Ganz und gar kein Musikfreund war Ursulas Vater, ein streng und bescheiden lebender Lehrer, der nicht in die NSDAP eingetreten war, dessen Sohn, Ursulas Bruder, den Zweiten Weltkrieg nicht überlebt hatte. „Pianistin willst du werden?“, sagte der Vater. „Diese Dummheit wirst du nicht machen!“ Sie einigten sich auf einen Kompromiss: Ursula wurde Musikerzieherin für höhere Schulen und Deutschlehrerin.
1944 begann sie ihre Referendarzeit in Halle an der Saale. Und lernte dort ihren zukünftigen Mann Hans Müller kennen. Hans' Elternhaus stand in diametralem Gegensatz zu ihrem, hier war die Welt, nach der sie strebte, offen, lebendig, allem Künstlerischen zugetan. Sie fasste Mut und schrieb sich an der Musikhochschule ein: Pianistin, endlich. Von einem Klavierabend zum nächsten reiste sie, hielt Vorträge über zeitgenössische Musik, spielte in wechselnden Formationen. Bis sie nicht mehr spielen konnte, weil sie schwanger war. Ihr letztes Konzert gab sie im Frühjahr 1955, zwei Monate vor der Geburt ihres Sohnes.
Beides ging nicht, Kind und Klavier, die Konkurrenz unter den Pianisten war zu stark, man musste immer exzellent spielen, um nicht von den Kritikern verrissen zu werden. Sie hatte sich entschieden, sie wollte das Kind. Ihre Musik- und Kunstbesessenheit schwand deshalb keineswegs. An den Abenden war sie ununterbrochen unterwegs, besuchte die Oper, Ballett, Konzerte. Begleitet wurde sie von ihrem Mann, einem Architekten, der es zum Senatsbaudirektor brachte, oder von einem Freund, der Journalist und Tanzkritiker war. Wenn sie mit ihm in ihrem roten Mini zu den Aufführungen fuhr, sprachen die Leute von der „Berliner Ballettfeuerwehr“.

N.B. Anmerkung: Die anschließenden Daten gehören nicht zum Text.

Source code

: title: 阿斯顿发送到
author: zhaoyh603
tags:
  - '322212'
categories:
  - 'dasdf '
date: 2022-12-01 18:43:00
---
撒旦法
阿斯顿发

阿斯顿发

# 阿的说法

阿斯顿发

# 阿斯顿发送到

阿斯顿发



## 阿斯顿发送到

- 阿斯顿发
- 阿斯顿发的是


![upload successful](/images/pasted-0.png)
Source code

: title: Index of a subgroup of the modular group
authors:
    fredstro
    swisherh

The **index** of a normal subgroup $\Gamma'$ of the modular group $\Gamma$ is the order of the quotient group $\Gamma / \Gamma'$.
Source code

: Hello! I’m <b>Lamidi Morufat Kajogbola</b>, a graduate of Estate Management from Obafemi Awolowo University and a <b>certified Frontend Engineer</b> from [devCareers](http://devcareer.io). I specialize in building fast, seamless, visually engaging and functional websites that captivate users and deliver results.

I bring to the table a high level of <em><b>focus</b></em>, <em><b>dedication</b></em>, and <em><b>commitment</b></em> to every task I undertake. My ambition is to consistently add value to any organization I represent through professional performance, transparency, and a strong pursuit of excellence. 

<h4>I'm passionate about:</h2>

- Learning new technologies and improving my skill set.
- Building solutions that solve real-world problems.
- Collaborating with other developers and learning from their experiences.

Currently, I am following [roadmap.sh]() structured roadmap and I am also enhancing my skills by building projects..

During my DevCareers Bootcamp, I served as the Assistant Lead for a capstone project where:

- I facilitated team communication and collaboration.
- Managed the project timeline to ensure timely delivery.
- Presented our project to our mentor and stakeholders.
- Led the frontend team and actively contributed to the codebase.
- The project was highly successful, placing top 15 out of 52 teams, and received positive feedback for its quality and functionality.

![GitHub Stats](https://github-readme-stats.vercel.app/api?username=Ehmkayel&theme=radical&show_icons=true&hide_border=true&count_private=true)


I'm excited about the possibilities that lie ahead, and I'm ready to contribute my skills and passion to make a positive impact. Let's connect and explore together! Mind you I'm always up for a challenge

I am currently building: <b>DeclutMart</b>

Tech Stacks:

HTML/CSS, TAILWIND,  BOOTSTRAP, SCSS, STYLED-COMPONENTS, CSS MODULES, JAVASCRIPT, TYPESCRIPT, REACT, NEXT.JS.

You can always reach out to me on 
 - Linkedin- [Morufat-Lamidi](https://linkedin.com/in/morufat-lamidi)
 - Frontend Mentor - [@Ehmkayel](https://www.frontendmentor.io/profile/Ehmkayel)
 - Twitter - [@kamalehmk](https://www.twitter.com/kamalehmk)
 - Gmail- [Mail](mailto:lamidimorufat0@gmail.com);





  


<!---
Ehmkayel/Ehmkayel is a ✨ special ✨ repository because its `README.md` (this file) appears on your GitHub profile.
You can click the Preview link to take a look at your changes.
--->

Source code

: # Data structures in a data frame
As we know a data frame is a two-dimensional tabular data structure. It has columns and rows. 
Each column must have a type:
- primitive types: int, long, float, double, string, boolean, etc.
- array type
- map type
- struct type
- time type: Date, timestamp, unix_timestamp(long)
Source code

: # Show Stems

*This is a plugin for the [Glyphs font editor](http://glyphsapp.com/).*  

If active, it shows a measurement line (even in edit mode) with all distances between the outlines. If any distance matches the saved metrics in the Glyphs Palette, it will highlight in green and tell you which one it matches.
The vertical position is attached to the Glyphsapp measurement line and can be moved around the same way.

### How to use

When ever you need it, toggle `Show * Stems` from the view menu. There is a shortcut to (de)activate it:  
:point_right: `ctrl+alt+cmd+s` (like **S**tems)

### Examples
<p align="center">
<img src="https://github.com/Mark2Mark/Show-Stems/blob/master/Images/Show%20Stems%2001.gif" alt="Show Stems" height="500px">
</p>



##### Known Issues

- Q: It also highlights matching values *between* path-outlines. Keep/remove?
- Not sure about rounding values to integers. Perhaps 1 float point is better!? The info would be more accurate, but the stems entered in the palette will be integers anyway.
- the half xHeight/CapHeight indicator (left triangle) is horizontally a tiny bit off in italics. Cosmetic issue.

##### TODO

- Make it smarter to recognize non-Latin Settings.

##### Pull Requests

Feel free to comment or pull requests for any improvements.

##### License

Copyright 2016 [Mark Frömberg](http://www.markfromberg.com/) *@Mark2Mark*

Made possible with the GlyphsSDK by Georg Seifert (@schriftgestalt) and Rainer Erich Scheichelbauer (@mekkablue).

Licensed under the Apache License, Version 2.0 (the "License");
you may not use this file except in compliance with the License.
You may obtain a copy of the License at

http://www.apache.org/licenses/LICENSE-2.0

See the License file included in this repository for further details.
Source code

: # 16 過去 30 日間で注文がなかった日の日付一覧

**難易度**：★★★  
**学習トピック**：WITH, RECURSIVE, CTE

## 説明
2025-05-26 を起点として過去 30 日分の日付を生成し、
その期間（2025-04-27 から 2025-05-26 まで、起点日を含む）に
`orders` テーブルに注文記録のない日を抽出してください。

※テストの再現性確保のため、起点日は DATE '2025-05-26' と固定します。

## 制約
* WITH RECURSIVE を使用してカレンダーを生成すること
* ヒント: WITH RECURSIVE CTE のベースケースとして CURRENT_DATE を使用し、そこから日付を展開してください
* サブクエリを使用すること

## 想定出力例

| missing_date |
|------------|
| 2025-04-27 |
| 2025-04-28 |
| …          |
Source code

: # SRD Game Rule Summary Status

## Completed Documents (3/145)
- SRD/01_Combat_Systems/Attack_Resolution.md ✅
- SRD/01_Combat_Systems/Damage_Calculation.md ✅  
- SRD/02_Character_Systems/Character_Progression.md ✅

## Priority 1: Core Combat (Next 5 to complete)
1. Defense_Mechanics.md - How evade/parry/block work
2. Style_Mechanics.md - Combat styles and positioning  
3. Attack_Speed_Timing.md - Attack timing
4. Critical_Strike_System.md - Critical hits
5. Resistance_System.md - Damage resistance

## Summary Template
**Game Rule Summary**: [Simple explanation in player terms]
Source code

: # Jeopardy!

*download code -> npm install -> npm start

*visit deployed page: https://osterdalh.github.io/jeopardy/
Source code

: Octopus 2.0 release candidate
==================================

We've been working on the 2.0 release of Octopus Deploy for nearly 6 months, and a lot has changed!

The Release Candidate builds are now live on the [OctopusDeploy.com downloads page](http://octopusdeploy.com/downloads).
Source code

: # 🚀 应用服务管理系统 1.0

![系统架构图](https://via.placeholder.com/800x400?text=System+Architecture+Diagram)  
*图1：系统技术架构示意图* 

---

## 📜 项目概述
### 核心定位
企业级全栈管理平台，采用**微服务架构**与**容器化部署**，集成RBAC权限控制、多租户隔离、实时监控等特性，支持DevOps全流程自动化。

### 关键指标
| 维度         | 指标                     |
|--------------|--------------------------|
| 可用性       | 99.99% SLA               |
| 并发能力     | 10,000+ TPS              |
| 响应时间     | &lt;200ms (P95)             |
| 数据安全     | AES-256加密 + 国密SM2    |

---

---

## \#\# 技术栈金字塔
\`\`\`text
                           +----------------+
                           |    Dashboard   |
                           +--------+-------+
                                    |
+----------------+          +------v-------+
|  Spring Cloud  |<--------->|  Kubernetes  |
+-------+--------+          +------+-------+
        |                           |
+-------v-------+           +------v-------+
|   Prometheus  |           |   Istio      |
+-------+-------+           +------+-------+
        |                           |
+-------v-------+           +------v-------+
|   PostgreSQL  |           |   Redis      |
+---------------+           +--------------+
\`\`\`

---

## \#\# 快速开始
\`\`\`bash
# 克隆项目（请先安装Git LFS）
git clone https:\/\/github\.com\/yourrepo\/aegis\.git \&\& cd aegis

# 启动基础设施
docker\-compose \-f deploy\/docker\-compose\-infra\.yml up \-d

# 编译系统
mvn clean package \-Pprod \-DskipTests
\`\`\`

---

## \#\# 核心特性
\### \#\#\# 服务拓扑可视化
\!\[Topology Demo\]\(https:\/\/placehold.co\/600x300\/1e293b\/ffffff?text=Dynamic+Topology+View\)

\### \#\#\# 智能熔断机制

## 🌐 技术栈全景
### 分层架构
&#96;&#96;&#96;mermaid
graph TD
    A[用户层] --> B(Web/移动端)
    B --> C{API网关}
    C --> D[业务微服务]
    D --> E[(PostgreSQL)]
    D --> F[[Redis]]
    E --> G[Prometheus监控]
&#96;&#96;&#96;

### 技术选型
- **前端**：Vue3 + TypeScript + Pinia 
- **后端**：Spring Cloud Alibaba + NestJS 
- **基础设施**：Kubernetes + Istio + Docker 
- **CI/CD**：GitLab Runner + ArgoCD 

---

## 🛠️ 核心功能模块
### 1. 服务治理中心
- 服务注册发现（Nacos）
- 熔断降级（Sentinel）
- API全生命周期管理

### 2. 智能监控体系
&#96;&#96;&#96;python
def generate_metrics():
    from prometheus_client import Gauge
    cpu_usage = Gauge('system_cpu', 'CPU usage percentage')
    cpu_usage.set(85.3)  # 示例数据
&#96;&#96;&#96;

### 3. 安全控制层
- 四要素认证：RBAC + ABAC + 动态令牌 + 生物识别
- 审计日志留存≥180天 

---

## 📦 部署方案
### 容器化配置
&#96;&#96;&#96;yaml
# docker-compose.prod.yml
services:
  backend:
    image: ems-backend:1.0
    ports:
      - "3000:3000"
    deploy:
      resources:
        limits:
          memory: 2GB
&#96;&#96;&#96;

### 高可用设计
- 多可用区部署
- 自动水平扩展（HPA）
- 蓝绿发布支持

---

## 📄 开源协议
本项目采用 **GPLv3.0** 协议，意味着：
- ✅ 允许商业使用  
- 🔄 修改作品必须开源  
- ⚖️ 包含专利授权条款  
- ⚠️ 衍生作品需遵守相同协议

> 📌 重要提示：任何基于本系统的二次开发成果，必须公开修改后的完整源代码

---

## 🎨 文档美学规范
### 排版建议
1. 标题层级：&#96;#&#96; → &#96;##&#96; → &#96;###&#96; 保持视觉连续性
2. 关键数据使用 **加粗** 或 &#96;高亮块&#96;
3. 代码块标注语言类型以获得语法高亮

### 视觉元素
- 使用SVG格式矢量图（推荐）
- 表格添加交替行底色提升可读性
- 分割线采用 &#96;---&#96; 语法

Zu Hause, in der Wohnung am Steinplatz, gab es jeden Sonntag ein spätes, langes Frühstück, von zwölf bis zwölf, zu dem sich Komponisten, Tänzer, Choreografen, Literaten versammelten und intensive Gespräche über Kunst und Gesellschaft führten, Jahre, bevor die Studenten die Bundesrepublik aufmischten. Denn auch die 50er bestanden nicht nur aus Verdrängung, ein bisschen Rock 'n' Roll und Wirtschaftswunder. Eine intellektuelle Avantgarde hörte die wildeste Musik und vertrat die offensivsten Kunstansichten. Ursula fuhr zu den „Darmstädter Ferienkursen“, einer alle zwei Jahre stattfindenden Veranstaltung, auf der Komponisten und Musiker das Neueste der „Neuen Musik“ debattierten, sie traf dort Arnold Schönberg und Karlheinz Stockhausen. Sie führte ein Geistesleben.
Bis ihr Körper aufmuckte. Allzu häufig plagten sie Verspannungen und Migräne. Es glich fast einem Eingeständnis: Der Mensch besteht nicht nur aus Intellekt.
Sie wurde auf die Atemtherapie aufmerksam. Und entschloss sich 1972 zu einer fünfjährigen Ausbildung. Den Kontakt zur Musik behielt sie, wurde Lehrbeauftragte an der Musikhochschule, unterrichtete Bläser, Streicher und natürlich Sänger. Sagte: „Der Atem ist wie der Rhythmus.“ Lehrte an der Volkshochschule, gründete eine Atemtherapiegruppe und eine Meditationsgruppe, zu Zeiten, da noch nicht an jeder Ecke tief ein- und tief ausgeatmet wurde, band den Tanz mit ein, hatte eine große Gefolgschaft. Menschen, die mehrmals wöchentlich zu ihr an den Steinplatz kamen, in den großen Raum nach vorn raus, nannten Ursula, inzwischen ergraut, „die alte Weise“.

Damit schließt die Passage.